Student blog: an audience of eyes

Image reproduced with the kind permission of Descending reviews.

With the number of free tickets offered at Tisch, my friends and I make sure to take advantage of every opportunity. On a brisk October night, with empty bellies and aching limbs after a full day of acting class, my best friend Camille and I rushed to the Fault Line Theater to see Paradise Factory’s limited series of “Hindsight.” . The setup was intriguing – the show’s lead actress was the playwright herself, our seats were front and center, and best of all, we were given little black boxes at the door to open during the representation. We couldn’t help but wonder what was in the boxes. However, after careful examination (i.e. shaking them) we deduced that there must be some sort of snack inside…fruit roll-ups maybe…or maybe we were just hungry.

As the curtain rose, we watched with satisfaction as the story unfolded. However, there seemed to be some commotion coming from my left. A frail elderly woman with milky eyes and a pale blue blouse sat next to me, smiling. I could see her smiling. She was not wearing a mask.

Ushers on both sides of the audience began motioning for the woman to put on her mask, surround her, distract the performers, and lead her away from the theatrical experience. The woman continued to smile, playing Peek-A-Boo with her mask on – taunting them.

Suddenly, the house lights went on, blinding the audience. The performers walked out gracefully and the production team burst onto the stage. It was war.

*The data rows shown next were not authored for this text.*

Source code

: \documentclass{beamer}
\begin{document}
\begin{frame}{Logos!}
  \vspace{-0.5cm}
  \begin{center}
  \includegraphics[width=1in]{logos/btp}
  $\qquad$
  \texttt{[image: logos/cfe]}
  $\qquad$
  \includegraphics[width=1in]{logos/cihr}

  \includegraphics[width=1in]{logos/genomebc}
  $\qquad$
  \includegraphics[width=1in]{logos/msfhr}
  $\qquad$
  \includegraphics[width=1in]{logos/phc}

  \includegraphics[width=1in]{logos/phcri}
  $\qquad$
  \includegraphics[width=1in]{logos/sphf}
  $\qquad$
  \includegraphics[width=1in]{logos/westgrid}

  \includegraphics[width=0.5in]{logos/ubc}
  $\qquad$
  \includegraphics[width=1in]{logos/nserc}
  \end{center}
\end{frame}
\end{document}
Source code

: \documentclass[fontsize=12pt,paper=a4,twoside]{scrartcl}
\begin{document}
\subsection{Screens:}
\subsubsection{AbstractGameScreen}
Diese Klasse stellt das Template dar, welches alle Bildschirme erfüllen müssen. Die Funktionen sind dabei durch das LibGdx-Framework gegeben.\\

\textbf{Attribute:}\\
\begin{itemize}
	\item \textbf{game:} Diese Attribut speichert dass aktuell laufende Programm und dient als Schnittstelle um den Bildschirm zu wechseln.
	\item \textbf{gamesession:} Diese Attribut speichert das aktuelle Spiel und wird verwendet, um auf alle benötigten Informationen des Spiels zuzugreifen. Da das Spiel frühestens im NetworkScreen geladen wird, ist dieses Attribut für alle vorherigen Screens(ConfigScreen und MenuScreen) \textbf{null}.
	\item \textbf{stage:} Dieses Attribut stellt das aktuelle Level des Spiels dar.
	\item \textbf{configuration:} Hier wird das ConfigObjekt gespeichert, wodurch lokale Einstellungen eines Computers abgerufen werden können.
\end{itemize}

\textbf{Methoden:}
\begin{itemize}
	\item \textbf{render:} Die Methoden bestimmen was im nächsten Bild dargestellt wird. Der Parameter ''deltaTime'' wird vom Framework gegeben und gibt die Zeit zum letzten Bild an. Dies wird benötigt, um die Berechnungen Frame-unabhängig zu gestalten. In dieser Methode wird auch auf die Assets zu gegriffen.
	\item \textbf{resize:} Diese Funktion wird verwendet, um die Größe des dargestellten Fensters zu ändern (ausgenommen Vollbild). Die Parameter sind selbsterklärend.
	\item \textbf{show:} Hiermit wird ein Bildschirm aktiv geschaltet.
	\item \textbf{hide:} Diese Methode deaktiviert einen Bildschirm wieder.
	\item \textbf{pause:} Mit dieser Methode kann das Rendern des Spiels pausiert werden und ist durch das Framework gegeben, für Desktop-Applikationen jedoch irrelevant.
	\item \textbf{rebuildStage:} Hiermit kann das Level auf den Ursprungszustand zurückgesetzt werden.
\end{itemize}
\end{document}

After twenty excruciating minutes of back and forth between the lady and the stage manager, the audience was dismissed and promised a full refund. And to make matters worse, when we opened the boxes on our way home, they weren’t fruit roll-ups after all.

Although the performance was canceled, our conversations blossomed on the way home. The experience was a spectacle in itself, bleeding into our imaginations and forcing us to reflect. We started discussing the impact masks have on an audience in the first place. Does a theater mask mandate change the way audiences perceive a performance? Is it also different for performers? It must be weird performing in front of a masked audience; an audience of eyes.

The masks, in a way, strip the spectators of their identity, reinforcing their role as spectators rather than spectators. Behind the mask, we forget that the performers can see us as much as we can see them. Face coverings give us false anonymity, masking our reactions and forcing us to view the room with a more critical lens.

“There is a big difference between a spectator and a spectator” underlined Camille, “A spectator stands back and looks at what he sees, with a critical eye, as if he were examining a tennis match or a match football. A spectator is definitely apart from the spectacle.”

On the other hand, a spectator is more involved. They are a role in the production, a partner, and their reactions act as an asset for the performers. “The performers can’t see our faces, so we assume they have less information about what we’re thinking,” she continued, “Wearing a mask is like stepping back to look and enjoy working remotely, as opposed to huddled in seats with our friends. It feels like watching a movie.” Interestingly enough, wearing a mask can provide a slightly different perspective to the performance.

The conversation left me wondering about pre-covid masks. I came across “Sleep No More”, an immersive theatrical production based on Shakespeare’s Macbeth. Before the show begins, each audience member is given a stylish bird-shaped mask to wear for the duration of the show. This is to help separate the performers from the audience members, as well as to strip the viewers of their identity to devote their full attention to the piece. It is said that if even a member of the public takes off their mask, the whole experience will be disrupted. This is a story that I recognize!

So while it’s tempting to drop your mask in the theater, keep in mind that it actually has non-covid benefits! Not only will you keep yourself and others safe, but you’ll help shape the overall direction of the production, as well as alter your own experience.

Stay safe, mask up and enjoy the show!